Problem description:
Output only the stretch of the listing that starts at the line containing "1. 在植被区域实体下创建一个子实体并选中它。" and ends at the line containing "area with random", reproduced exactly with both ends.

Study material:
——————
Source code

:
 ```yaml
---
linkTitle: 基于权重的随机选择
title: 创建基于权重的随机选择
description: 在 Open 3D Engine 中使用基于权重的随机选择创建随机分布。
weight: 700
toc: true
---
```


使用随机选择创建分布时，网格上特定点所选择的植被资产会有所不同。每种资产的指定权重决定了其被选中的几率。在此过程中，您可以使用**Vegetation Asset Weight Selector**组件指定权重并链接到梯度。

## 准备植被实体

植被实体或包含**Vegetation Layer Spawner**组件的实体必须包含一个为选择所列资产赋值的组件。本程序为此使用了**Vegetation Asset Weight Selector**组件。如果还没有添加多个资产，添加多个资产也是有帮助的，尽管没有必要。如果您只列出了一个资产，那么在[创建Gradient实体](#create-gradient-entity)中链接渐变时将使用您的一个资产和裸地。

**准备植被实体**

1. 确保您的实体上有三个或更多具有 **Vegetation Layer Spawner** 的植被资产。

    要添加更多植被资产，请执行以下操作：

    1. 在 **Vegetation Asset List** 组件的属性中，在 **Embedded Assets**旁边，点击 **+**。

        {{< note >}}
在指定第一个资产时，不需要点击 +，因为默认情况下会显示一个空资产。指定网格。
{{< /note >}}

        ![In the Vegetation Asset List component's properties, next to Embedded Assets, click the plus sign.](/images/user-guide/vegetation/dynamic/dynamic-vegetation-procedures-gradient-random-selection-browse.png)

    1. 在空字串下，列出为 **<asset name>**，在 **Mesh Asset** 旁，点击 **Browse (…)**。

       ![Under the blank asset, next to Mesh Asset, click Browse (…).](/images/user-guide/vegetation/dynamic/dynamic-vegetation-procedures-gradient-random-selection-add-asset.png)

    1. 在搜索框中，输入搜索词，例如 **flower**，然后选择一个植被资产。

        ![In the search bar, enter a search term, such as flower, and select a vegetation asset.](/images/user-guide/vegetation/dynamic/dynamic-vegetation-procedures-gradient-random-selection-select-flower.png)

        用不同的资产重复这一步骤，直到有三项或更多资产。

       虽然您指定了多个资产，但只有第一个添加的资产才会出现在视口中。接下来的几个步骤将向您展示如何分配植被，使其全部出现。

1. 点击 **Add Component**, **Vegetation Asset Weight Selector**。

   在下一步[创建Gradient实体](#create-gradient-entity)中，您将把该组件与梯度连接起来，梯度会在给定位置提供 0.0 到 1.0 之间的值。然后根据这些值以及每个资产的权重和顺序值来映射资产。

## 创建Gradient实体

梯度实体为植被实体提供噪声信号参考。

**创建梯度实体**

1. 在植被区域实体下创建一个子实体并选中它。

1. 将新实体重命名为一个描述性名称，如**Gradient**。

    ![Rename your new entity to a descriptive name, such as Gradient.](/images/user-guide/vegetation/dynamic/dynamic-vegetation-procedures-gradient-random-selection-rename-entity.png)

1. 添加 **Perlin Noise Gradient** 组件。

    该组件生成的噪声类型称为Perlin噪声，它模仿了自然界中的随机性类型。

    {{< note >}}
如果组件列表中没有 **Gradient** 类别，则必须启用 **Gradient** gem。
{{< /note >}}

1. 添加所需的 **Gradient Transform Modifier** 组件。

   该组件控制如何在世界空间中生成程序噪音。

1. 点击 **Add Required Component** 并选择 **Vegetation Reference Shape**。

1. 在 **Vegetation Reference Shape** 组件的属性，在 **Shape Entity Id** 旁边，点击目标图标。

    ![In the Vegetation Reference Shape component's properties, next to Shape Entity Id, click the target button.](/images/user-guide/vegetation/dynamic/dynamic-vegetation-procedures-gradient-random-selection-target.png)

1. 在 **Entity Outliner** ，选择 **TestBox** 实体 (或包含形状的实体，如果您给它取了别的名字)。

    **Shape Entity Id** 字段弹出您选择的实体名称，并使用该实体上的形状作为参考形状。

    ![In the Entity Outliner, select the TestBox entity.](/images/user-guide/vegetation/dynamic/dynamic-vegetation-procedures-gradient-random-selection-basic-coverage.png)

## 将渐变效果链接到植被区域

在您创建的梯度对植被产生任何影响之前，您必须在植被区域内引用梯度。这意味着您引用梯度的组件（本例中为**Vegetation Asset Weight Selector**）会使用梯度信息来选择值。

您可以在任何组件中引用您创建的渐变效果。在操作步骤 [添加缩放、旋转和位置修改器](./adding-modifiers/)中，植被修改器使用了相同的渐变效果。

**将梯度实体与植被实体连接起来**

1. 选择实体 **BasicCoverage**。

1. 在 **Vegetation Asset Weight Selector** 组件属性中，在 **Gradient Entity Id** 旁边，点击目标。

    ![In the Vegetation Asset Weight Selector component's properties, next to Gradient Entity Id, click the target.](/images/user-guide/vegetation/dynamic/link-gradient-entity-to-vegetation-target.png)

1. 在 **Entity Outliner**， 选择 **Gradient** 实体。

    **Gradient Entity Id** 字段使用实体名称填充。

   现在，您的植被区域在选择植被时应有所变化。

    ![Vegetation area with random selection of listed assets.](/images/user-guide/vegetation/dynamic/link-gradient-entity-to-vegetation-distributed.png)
——————
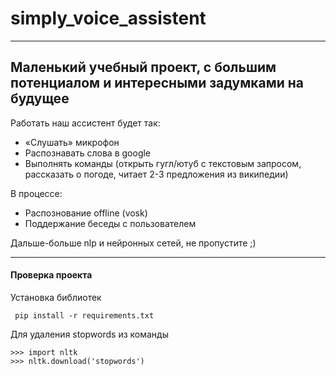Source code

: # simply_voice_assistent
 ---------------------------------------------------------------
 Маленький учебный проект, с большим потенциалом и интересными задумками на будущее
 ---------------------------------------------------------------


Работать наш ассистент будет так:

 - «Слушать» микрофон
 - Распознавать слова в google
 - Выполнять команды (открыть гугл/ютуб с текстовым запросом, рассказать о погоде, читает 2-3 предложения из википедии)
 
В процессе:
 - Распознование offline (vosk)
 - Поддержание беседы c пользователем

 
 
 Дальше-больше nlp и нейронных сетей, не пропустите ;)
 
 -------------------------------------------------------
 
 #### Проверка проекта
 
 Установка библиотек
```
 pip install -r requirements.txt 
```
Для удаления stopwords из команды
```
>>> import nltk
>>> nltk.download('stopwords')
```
——————
Result for this task:
1. 在植被区域实体下创建一个子实体并选中它。

1. 将新实体重命名为一个描述性名称，如**Gradient**。

    ![Rename your new entity to a descriptive name, such as Gradient.](/images/user-guide/vegetation/dynamic/dynamic-vegetation-procedures-gradient-random-selection-rename-entity.png)

1. 添加 **Perlin Noise Gradient** 组件。

    该组件生成的噪声类型称为Perlin噪声，它模仿了自然界中的随机性类型。

    {{< note >}}
如果组件列表中没有 **Gradient** 类别，则必须启用 **Gradient** gem。
{{< /note >}}

1. 添加所需的 **Gradient Transform Modifier** 组件。

   该组件控制如何在世界空间中生成程序噪音。

1. 点击 **Add Required Component** 并选择 **Vegetation Reference Shape**。

1. 在 **Vegetation Reference Shape** 组件的属性，在 **Shape Entity Id** 旁边，点击目标图标。

    ![In the Vegetation Reference Shape component's properties, next to Shape Entity Id, click the target button.](/images/user-guide/vegetation/dynamic/dynamic-vegetation-procedures-gradient-random-selection-target.png)

1. 在 **Entity Outliner** ，选择 **TestBox** 实体 (或包含形状的实体，如果您给它取了别的名字)。

    **Shape Entity Id** 字段弹出您选择的实体名称，并使用该实体上的形状作为参考形状。

    ![In the Entity Outliner, select the TestBox entity.](/images/user-guide/vegetation/dynamic/dynamic-vegetation-procedures-gradient-random-selection-basic-coverage.png)

## 将渐变效果链接到植被区域

在您创建的梯度对植被产生任何影响之前，您必须在植被区域内引用梯度。这意味着您引用梯度的组件（本例中为**Vegetation Asset Weight Selector**）会使用梯度信息来选择值。

您可以在任何组件中引用您创建的渐变效果。在操作步骤 [添加缩放、旋转和位置修改器](./adding-modifiers/)中，植被修改器使用了相同的渐变效果。

**将梯度实体与植被实体连接起来**

1. 选择实体 **BasicCoverage**。

1. 在 **Vegetation Asset Weight Selector** 组件属性中，在 **Gradient Entity Id** 旁边，点击目标。

    ![In the Vegetation Asset Weight Selector component's properties, next to Gradient Entity Id, click the target.](/images/user-guide/vegetation/dynamic/link-gradient-entity-to-vegetation-target.png)

1. 在 **Entity Outliner**， 选择 **Gradient** 实体。

    **Gradient Entity Id** 字段使用实体名称填充。

   现在，您的植被区域在选择植被时应有所变化。

    ![Vegetation area with random selection of listed assets.](/images/user-guide/vegetation/dynamic/link-gradient-entity-to-vegetation-distributed.png)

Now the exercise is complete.